**Material provided**.
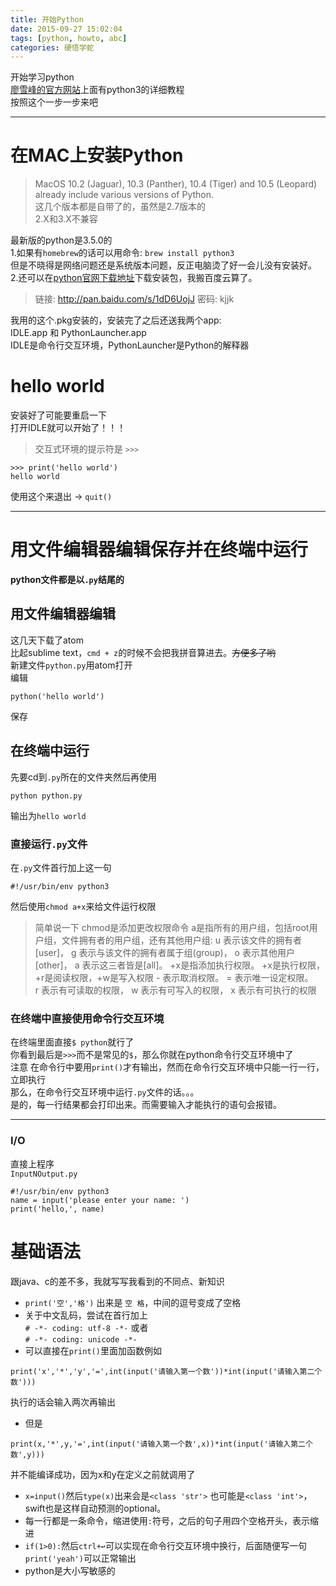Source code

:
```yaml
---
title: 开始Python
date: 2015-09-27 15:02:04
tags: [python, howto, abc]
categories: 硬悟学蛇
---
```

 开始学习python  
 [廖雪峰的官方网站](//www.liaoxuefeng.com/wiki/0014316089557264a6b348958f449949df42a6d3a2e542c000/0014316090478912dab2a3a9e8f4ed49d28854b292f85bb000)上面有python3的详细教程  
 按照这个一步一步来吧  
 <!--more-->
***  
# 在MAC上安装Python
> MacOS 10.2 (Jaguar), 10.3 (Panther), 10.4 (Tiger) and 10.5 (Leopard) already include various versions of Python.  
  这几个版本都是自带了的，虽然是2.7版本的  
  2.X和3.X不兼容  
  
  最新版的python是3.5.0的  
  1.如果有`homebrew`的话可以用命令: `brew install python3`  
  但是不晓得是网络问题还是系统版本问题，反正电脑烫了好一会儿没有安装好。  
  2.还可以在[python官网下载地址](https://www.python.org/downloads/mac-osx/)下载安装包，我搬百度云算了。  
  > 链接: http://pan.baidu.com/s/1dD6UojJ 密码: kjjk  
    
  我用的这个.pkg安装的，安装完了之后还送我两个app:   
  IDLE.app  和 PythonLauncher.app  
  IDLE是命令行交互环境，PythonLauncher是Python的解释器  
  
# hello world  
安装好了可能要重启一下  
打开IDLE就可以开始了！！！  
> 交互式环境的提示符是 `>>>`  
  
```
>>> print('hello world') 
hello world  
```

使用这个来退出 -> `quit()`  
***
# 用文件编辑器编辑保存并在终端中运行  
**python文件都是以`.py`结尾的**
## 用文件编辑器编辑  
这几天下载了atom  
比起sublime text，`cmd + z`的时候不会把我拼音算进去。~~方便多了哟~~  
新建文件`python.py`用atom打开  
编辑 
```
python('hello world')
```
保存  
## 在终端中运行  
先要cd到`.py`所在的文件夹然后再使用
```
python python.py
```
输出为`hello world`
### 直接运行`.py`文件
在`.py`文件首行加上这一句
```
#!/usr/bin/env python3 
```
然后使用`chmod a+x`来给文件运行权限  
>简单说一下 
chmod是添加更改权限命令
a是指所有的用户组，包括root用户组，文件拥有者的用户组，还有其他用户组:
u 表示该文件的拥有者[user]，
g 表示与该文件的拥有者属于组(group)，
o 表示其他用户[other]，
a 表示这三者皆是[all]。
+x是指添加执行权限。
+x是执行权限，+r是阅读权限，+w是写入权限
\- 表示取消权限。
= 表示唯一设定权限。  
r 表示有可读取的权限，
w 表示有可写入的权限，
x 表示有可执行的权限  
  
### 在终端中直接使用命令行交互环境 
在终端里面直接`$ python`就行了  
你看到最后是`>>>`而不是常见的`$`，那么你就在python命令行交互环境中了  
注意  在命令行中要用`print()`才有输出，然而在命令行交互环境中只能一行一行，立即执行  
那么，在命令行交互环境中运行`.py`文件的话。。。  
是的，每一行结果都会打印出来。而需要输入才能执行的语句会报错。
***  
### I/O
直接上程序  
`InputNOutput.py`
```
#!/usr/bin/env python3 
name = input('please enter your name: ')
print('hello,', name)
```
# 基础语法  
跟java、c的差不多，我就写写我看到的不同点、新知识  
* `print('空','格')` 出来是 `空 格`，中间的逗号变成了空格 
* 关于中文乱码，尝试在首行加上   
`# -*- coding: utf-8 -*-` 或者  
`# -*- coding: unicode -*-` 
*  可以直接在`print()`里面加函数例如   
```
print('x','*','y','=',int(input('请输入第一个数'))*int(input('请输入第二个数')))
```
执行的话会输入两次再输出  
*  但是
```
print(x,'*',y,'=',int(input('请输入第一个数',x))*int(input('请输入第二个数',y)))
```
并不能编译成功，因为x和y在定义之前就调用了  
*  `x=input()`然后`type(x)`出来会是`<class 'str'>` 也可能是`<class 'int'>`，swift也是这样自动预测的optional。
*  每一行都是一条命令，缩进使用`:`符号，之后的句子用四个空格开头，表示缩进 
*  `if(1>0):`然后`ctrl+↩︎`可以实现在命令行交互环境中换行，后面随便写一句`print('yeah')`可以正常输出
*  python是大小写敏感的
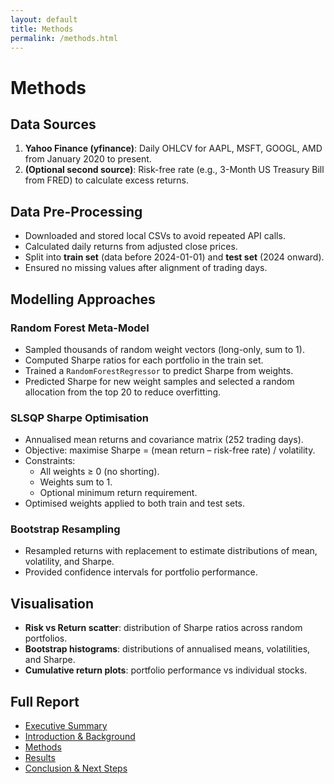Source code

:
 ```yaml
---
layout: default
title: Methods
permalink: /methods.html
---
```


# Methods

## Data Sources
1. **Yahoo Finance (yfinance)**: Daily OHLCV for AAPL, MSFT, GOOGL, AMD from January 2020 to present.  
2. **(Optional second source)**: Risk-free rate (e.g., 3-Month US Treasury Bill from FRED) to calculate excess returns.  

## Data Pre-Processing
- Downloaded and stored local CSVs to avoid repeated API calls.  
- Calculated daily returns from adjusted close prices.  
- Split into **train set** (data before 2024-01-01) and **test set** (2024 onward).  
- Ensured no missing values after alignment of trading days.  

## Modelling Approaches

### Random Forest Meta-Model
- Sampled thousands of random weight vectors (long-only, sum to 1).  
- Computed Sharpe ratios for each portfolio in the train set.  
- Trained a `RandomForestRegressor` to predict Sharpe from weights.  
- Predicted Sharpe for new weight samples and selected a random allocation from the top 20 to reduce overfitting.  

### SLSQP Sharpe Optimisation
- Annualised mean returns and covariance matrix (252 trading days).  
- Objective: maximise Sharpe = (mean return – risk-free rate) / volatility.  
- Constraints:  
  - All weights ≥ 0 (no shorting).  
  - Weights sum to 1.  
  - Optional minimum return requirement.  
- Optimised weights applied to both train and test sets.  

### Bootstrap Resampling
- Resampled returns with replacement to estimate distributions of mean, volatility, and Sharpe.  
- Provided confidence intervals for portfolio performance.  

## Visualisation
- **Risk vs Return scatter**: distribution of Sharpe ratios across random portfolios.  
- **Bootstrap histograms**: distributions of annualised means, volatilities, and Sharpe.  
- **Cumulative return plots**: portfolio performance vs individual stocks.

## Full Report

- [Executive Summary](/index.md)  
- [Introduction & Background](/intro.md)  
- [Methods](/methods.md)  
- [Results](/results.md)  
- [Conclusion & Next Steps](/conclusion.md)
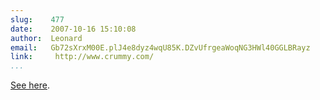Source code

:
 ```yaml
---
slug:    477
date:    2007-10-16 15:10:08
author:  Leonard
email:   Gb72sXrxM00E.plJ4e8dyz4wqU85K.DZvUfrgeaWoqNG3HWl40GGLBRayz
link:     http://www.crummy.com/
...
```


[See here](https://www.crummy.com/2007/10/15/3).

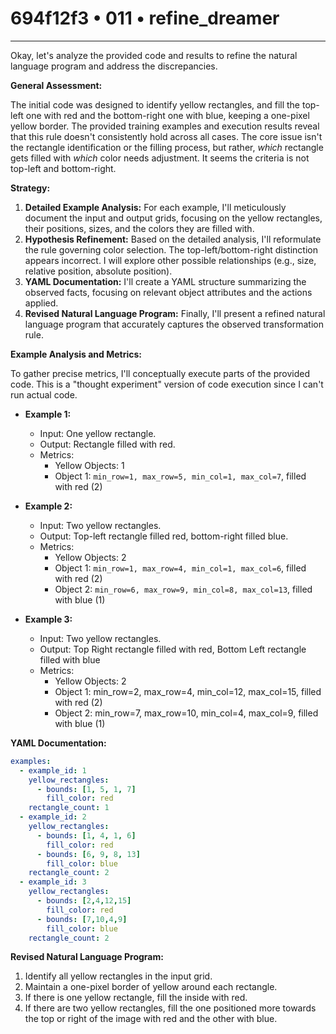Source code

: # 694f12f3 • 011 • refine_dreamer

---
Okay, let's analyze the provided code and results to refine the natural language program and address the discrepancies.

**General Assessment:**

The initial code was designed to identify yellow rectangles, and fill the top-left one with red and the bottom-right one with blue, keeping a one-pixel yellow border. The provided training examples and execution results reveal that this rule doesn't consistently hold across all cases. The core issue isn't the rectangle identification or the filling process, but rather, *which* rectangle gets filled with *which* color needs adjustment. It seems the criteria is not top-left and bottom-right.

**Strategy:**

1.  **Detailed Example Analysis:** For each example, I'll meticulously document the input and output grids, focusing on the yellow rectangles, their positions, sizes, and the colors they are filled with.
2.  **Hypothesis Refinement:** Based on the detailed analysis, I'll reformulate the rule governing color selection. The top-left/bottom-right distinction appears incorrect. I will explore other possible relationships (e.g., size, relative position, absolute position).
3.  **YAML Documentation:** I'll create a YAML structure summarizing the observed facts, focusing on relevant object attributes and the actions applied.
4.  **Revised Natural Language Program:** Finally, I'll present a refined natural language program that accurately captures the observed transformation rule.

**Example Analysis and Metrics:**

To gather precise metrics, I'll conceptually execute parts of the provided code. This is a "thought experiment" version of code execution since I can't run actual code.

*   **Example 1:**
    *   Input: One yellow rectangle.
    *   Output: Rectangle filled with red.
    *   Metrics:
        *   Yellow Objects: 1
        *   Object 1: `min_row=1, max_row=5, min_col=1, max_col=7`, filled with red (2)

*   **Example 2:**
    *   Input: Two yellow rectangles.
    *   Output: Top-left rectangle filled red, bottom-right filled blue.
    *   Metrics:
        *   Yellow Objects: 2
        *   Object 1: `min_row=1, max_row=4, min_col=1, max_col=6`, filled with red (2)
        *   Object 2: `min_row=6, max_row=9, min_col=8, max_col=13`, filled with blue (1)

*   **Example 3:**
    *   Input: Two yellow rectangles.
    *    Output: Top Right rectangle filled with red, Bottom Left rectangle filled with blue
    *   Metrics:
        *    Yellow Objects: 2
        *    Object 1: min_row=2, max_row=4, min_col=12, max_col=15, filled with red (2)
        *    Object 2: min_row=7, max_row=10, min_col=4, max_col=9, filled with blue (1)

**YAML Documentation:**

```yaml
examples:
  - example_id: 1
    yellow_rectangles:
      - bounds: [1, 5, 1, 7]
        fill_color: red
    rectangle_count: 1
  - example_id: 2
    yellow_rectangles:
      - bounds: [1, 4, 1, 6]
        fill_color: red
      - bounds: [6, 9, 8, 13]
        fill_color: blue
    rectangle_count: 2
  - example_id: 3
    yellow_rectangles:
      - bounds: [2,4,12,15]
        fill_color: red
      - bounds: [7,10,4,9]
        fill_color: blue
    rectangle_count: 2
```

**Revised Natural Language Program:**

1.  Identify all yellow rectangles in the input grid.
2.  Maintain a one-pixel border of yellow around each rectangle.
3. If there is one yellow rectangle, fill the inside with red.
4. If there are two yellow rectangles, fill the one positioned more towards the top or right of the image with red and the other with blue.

**Exercise aim**. State the number of lines in the data that carry "more", and add nothing to it.

**Solution to the problem**. 2